WORK TO BE COMPLETED
Return all lines from the entries below in which the word "house" is present.

Pictures paired with source code
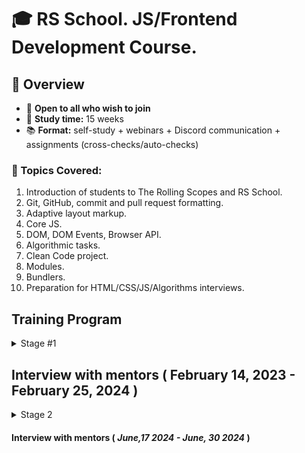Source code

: # 🎓 RS School. JS/Frontend Development Course.

## 🚀 Overview

- 📣 **Open to all who wish to join**
- 📅 **Study time:** 15 weeks
- 📚 **Format:** self-study + webinars + Discord communication + assignments (cross-checks/auto-checks)

### 📝 Topics Covered:

1. Introduction of students to The Rolling Scopes and RS School.
2. Git, GitHub, commit and pull request formatting.
3. Adaptive layout markup.
4. Core JS.
5. DOM, DOM Events, Browser API.
6. Algorithmic tasks.
7. Clean Code project.
8. Modules.
9. Bundlers.
10. Preparation for HTML/CSS/JS/Algorithms interviews.

## Training Program

<details>
<summary>Stage #1</summary>

### Week #1

#### <i>October 28, 2024</i>

- [RS School introduction](modules/rs-school-intro/)
- [Introduction to the profession of JS/Front-end developer](modules/js-fe-developer/)
- [DevTools](modules/devtools/)
- [Fundamentals IDE and Internet](modules/ide/)
- [Questions related to the week's information if any](https://forms.gle/4xkgtaUQ2tuniFg99)
- <i><b>Tests</b></i>
  - "RSS Test"
  - "Fundamentals of the Internet"

### Week #2

#### <i>November 4, 2024</i>

- [Introduction to the Git version control system and the GitHub web service](modules/git/)
- [Introduction to the Markdown](modules/markdown/)
- [HTML basics](modules/html-basics/)
- [Questions related to the week's information if any](https://forms.gle/4xkgtaUQ2tuniFg99)
- <i><b>Tasks</b></i>
  - [CV.Markdown](<tasks/CV(markdown)/cv.md>)
- <i><b>Tests</b></i>
  - "Test HTML Basics"
  - "Git test"
- <i><b>TODO</b></i>
  - Submit task through autotest [CV.Markdown](<tasks/CV(markdown)/cv.md>)

### Week #3

#### <i>November 11, 2024</i>

- [CSS Basics](modules/css-basics/)
- [Figma](modules/figma/)
- [Questions related to the week's information if any](https://forms.gle/4xkgtaUQ2tuniFg99)
- <i><b>Tasks</b></i>
  - [CV. HTML, CSS & Git Basics](<tasks/CV(markdown)/cv.md>)
- <i><b>Tests</b></i>
  - "Test CSS Basics"
- <i><b>TODO</b></i>
  - Submit task through autotest [CV. HTML, CSS & Git Basics](<tasks/CV(markdown)/cv.md>)
  - Submit task for cross-check [CV. HTML, CSS & Git Basics. Cross-check](<tasks/CV(markdown)/cv.md>)

### Week #4

#### <i>November 18, 2024</i>

- [CSS Flex](modules/css-flex/)
- [CSS Grid](modules/css-grid/)
- [Questions related to the week's information if any](https://forms.gle/4xkgtaUQ2tuniFg99)
- <i><b>Tasks</b></i>
  - [Christmas shop. Part 1: Fixed Layout](tasks/christmas-shop/christmas-shop.md)
- <i><b>Tests</b></i>
  - "CSS Positioning & Flexbox"
  - "CSS Grid"
- <i><b>TODO</b></i>
  - Review students tasks [CV. HTML, CSS & Git Basics. Cross-check](<tasks/CV(markdown)/cv.md>)

### Week #5

#### <i>November 25, 2024</i>

- [Media Queries & Responsive Design](modules/media-query/)
- [CSS Preprocessors. Sass](modules/sass/)
- [Questions related to the week's information if any](https://forms.gle/4xkgtaUQ2tuniFg99)
- <i><b>Tasks</b></i>
  - [Christmas shop. Part 1: Fixed Layout](tasks/christmas-shop/christmas-shop.md)
- <i><b>Tests</b></i>
  - "Media Queries & Responsive (EN)"
- <i><b>TODO</b></i>
  - Submit task for cross-check [Christmas shop. Part 1: Fixed Layout](tasks/christmas-shop/christmas-shop.md)


### Week #6

#### <i>December 2, 2024</i>

- [JS Basics. Part 1](modules/js-basics-1/)
- [Questions related to the week's information if any](https://forms.gle/4xkgtaUQ2tuniFg99)
- <i><b>Tasks</b></i>
  - [Christmas shop. Part 2: Responsive Design](tasks/christmas-shop/christmas-shop.md)
- <i><b>Tests</b></i>
  - "JS Types"
- <i><b>TODO</b></i>
  - Review students tasks [Christmas shop. Part 1: Fixed Layout](tasks/christmas-shop/christmas-shop.md)
  - Submit task for cross-check [Christmas shop. Part 2: Responsive Design](tasks/christmas-shop/christmas-shop.md)
  

### Week #7

#### <i>December 9, 2024</i>

- [JS Basics. Part 2](modules/js-basics-2/)
- [JS Basics. Part 3](modules/js-basics-3/)
- [Questions related to the week's information if any](https://forms.gle/4xkgtaUQ2tuniFg99)
- <i><b>Tasks</b></i>
  - [Christmas shop. Part 3: Adding Functionality](tasks/christmas-shop/christmas-shop.md)
  - [Core JS numbers](https://github.com/rolling-scopes-school/core-js-numbers)
  - [Core JS strings](https://github.com/rolling-scopes-school/core-js-strings)
- <i><b>TODO</b></i>
  - Review students tasks [Christmas shop. Part 2: Responsive Design](tasks/christmas-shop/christmas-shop.md)
  - Submit task for cross-check [Coffee House (part 2)](tasks/coffee-house/coffee-house-week2.md)
- <i><b>Self development ( optional )</b></i>
  - [Codewars](https://www.codewars.com/)
  - [LeetCode](https://leetcode.com/problemset/)

### Week #8

#### <i>December 16, 2023</i>

- [JS Arrays](modules/js-arrays/)
- [JS Objects](modules/js-objects/)
- [Questions related to the week's information if any](https://forms.gle/4xkgtaUQ2tuniFg99)
- <i><b>Tasks</b></i>
  - [Christmas shop. Part 3: Adding Functionality](tasks/christmas-shop/christmas-shop.md)
  - [Core JS numbers](https://github.com/rolling-scopes-school/core-js-numbers)
  - [Core JS strings](https://github.com/rolling-scopes-school/core-js-strings)
- <i><b>Tests</b></i>
  - "JS Basics"
- <i><b>TODO</b></i>
  - Review students tasks [Coffee House (part 2)](tasks/coffee-house/coffee-house-week2.md)
- <i><b>Self development ( optional )</b></i>
  - [Codewars](https://www.codewars.com/)
  - [LeetCode](https://leetcode.com/problemset/)
  
### Week #9

#### <i>December 23, 2024</i>

- [DOM API](modules/dom-api/)
- [Questions related to the week's information if any](https://forms.gle/4xkgtaUQ2tuniFg99)
- <i><b>Tasks</b></i>
  - [Christmas shop. Part 3: Adding Functionality](tasks/christmas-shop/christmas-shop.md)
  - [Core JS conditions & loops](https://github.com/rolling-scopes-school/core-js-conditions-n-loops-tasks)
  - [Core JS Arrays](https://github.com/rolling-scopes-school/core-js-arrays)
- <i><b>Tests</b></i>
  - "DOM API (EN)"
- <i><b>TODO</b></i>
  - Submit task for cross-check [Christmas shop. Part 3: Adding Functionality](tasks/christmas-shop/christmas-shop.md)
  - Submit [Core JS numbers](https://github.com/rolling-scopes-school/core-js-numbers)
  - Submit [Core JS strings](https://github.com/rolling-scopes-school/core-js-strings)
- <i><b>Self development ( optional )</b></i>
  - [Codewars](https://www.codewars.com/)
  - [LeetCode](https://leetcode.com/problemset/)

### Holiday weeks !!!

### Week #10

#### <i>January 6, 2025</i>

- [DOM Events](modules/dom-events/)
- [Questions related to the week's information if any](https://forms.gle/4xkgtaUQ2tuniFg99)
- <i><b>Tasks</b></i>
  - [Core JS conditions & loops](https://github.com/rolling-scopes-school/core-js-conditions-n-loops-tasks)
  - [Core JS Arrays](https://github.com/rolling-scopes-school/core-js-arrays)
  - [Hangman](tasks/hangman/hangman.md)
- <i><b>Tests</b></i>
  - "DOM Events (EN)"
- <i><b>TODO</b></i>
  - Review students tasks [Christmas shop. Part 3: Adding Functionality](tasks/christmas-shop/christmas-shop.md)
- <i><b>Self development ( optional )</b></i>
  - [Codewars](https://www.codewars.com/)
  - [LeetCode](https://leetcode.com/problemset/)

### Week #11

#### <i>January 13, 2025</i>

- [Forms & Validation](modules/forms-validation/)
- [Questions related to the week's information if any](https://forms.gle/4xkgtaUQ2tuniFg99)
- <i><b>Tasks</b></i>
  - [Hangman](tasks/hangman/hangman.md)
- <i><b>TODO</b></i>
  - Submit [Core JS conditions & loops](https://github.com/rolling-scopes-school/core-js-conditions-n-loops-tasks)
  - Submit [Core JS Arrays](https://github.com/rolling-scopes-school/core-js-arrays)
- <i><b>Self development ( optional )</b></i>
  - [Codewars](https://www.codewars.com/)
  - [LeetCode](https://leetcode.com/problemset/)
### Week #12

#### <i>January 20, 2025</i>

- [Clean Code](modules/clean-code/README.md)
- [Linters, formatters, Husky](modules/linters-formatters-husky)
- [Questions related to the week's information if any](https://forms.gle/4xkgtaUQ2tuniFg99)
- <i><b>Tasks</b></i>
  - [Clean Code](modules/clean-code/clean-code.md)
- <i><b>TODO</b></i>
  - Submit for cross-check [Hangman](tasks/hangman/hangman.md)
- <i><b>Self development ( optional )</b></i>
  - [Codewars](https://www.codewars.com/)
  - [LeetCode](https://leetcode.com/problemset/)

### Week #13

#### <i>January 27, 2025</i>
- [Preparation for Technical screening](tasks/technical-screening/README.md)
- [Questions related to the week's information if any](https://forms.gle/4xkgtaUQ2tuniFg99)
- <i><b>Tasks</b></i>
  - [Clean Code](modules/clean-code/clean-code.md)
- <i><b>Self development ( optional )</b></i>
  - [Codewars](https://www.codewars.com/)
  - [LeetCode](https://leetcode.com/problemset/)

### Week #14

#### <i>February 3, 2025</i>
- [Accessibility](modules/accessibility/README.md)
- [Questions related to the week's information if any](https://forms.gle/4xkgtaUQ2tuniFg99)
- <i><b>Tasks</b></i>
  - [Data structure](https://github.com/AlreadyBored/basic-js-ds)
  - [Basic JS](https://github.com/AlreadyBored/basic-js)
- <i><b>TODO</b></i>
  - Submit [Clean Code](modules/clean-code/clean-code.md)
  - Pass interview with mentor
- <i><b>Self development ( optional )</b></i>
  - [Codewars](https://www.codewars.com/)
  - [LeetCode](https://leetcode.com/problemset/)

### Week #15

#### <i>February 10, 2025</i>

- [CSS Modules And Some CSS New Features](modules/css-modules/)
- [Questions related to the week's information if any](https://forms.gle/4xkgtaUQ2tuniFg99)
- <i><b>Tasks</b></i>
  - [Data structure](https://github.com/AlreadyBored/basic-js-ds)
  - [Basic JS](https://github.com/AlreadyBored/basic-js)
- <i><b>TODO</b></i>
  - Pass interview with mentor
- <i><b>Self development ( optional )</b></i>
  - [Codewars](https://www.codewars.com/)
  - [LeetCode](https://leetcode.com/problemset/)

</details>

## Interview with mentors ( February 14, 2023 - February 25, 2024 )

<details>
<summary>Stage 2</summary>

### Week #16

#### <i>February 26, 2024</i>

- [Inheritance](modules/js-classes-prototypes/)
- [Error Handling](modules/js-error-handling/)
- [Client-Server Interaction Overview](modules/client-server/)
- [Questions related to the week's information if any](https://forms.gle/4xkgtaUQ2tuniFg99)
- <i>Week assignments</i>
  - Submit [Data structure](https://github.com/AlreadyBored/basic-js-ds)
  - Submit [Basic JS](https://github.com/AlreadyBored/basic-js)

### Week #17

#### <i>March 4, 2024</i>

- [TypeScript Basic](modules/typescript-basic/)
- [Questions related to the week's information if any](https://forms.gle/4xkgtaUQ2tuniFg99)
- <i>Week assignments</i>
  - [TypeScript Essential](tasks/TypeScriptEssentials/)
  - [core-js-objects](https://github.com/rolling-scopes-school/core-js-objects)
  - [Codewars-OOP Tasks](tasks/codewars/codewars-OOP.md)

### Week #18

#### <i>March 11, 2024</i>

- [Typescript: Advanced](modules/typescript-advanced/)
- [Questions related to the week's information if any](https://forms.gle/4xkgtaUQ2tuniFg99)
- <i>Week assignments</i>
  - [News API](tasks/news-api/)
  - submit [Codewars-OOP Tasks](tasks/codewars/codewars-OOP.md)
  - Submit for cross-check [TypeScript Essentials](tasks/TypeScriptEssentials/)
  - submit [core-js-objects](https://github.com/rolling-scopes-school/core-js-objects)

### Week #19

#### <i>March 18, 2024</i>

- [Code review](modules/code-review/)
- [SPA](modules/single-page-application/)
- [Modules](modules/js-modules/)
- [Questions related to the week's information if any](https://forms.gle/4xkgtaUQ2tuniFg99)
- <i>Week assignments</i>
  - Submit for **mentor's** review [News API](tasks/news-api/)
  - [Code review](tasks/code-review/)
  - [core-js-dates](https://github.com/rolling-scopes-school/core-js-dates)

### Week #20

#### <i>March 25, 2024</i>

- [Bundlers](modules/bundlers/)
- [Web storages](modules/web-storage/)
- [Questions related to the week's information if any](https://forms.gle/4xkgtaUQ2tuniFg99)
- <i>Week assignments</i>
  - Submit for **mentor's** review [Code review](tasks/code-review/)
  - submit [core-js-dates](https://github.com/rolling-scopes-school/core-js-dates)

### Week #21

#### <i>April 1, 2024</i>

- [Asynchronous programming](modules/async/)
- [RESTful API](modules/restful-api/)
- [Questions related to the week's information if any](https://forms.gle/4xkgtaUQ2tuniFg99)
- <i>Week assignments</i>
  - [Async race](tasks/async-race/)
  - [core-js-promises](https://github.com/rolling-scopes-school/core-js-promises)

### Week #22

#### <i>April 8, 2024</i>

- [Web security](modules/web-security/)
- [Event loop, animation](modules/eventloop-animation/)
- [Questions related to the week's information if any](https://forms.gle/4xkgtaUQ2tuniFg99)
- <i>Week assignments</i>
  - [Async race](tasks/async-race/)
  - submit [core-js-promises](https://github.com/rolling-scopes-school/core-js-promises)

### Week #23

#### <i>April 15, 2024</i>

- [Functional programming](modules/fp-basics/)
- [Design patterns](modules/design-patterns)
- [Design principles](modules/design-principles)
- [Questions related to the week's information if any](https://forms.gle/4xkgtaUQ2tuniFg99)
- <i>Week assignments</i>
  - Submit for **mentor's** review [Async race](tasks/async-race/)
  - Submit for cross-check [Async race](tasks/async-race/)
  - [core-js-functions](https://github.com/rolling-scopes-school/core-js-functions)

### Week #24

#### <i>April 22, 2024</i>

- [Testing](modules/testing/)
- [Websockets](modules/web-sockets/)
- [Questions related to the week's information if any](https://forms.gle/4xkgtaUQ2tuniFg99)
- <i>Week assignments</i>
  - submit [core-js-functions](https://github.com/rolling-scopes-school/core-js-functions)
  - [Presentation](tasks/presentation/), submit for **mentor's** review
  - [Final task preparation](tasks/final-task/)

### Week #25 (Sprint 1)

#### <i>April 29, 2024</i>

- [Scrum/Kanban](modules/sdlc/)
- [CI/CD](modules/ci-cd/)
- <i>Week assignments</i>
  - [Final task. Sprint 1](tasks/eCommerce-Application/Sprints/Sprint%231.md)

### Week #26-27 (Sprint 2)

#### <i>May 6, 2024</i>

- [How browsers work](modules/how-browsers-work/)
- <i>Week assignments</i>
  - [Final task. Sprint 2](tasks/eCommerce-Application/Sprints/Sprint%232.md)

### Week #28-29 (Sprint 3)

#### <i>May 20, 2024</i>

- <i>Week assignments</i>
  - [Final task. Sprint 3](tasks/eCommerce-Application/Sprints/Sprint%233.md)

### Week #30-31 (Sprint 4)

#### <i>June 3, 2024</i>

- <i>Week assignments</i>
  - [Final task. Sprint 4](tasks/eCommerce-Application/Sprints/Sprint%234.md)

</details>

#### Interview with mentors ( <i>June,17 2024 - June, 30 2024</i> )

ANSWER FOR THIS EXERCISE
  - Submit task for cross-check [Coffee House (part 2)](tasks/coffee-house/coffee-house-week2.md)
  - Review students tasks [Coffee House (part 2)](tasks/coffee-house/coffee-house-week2.md)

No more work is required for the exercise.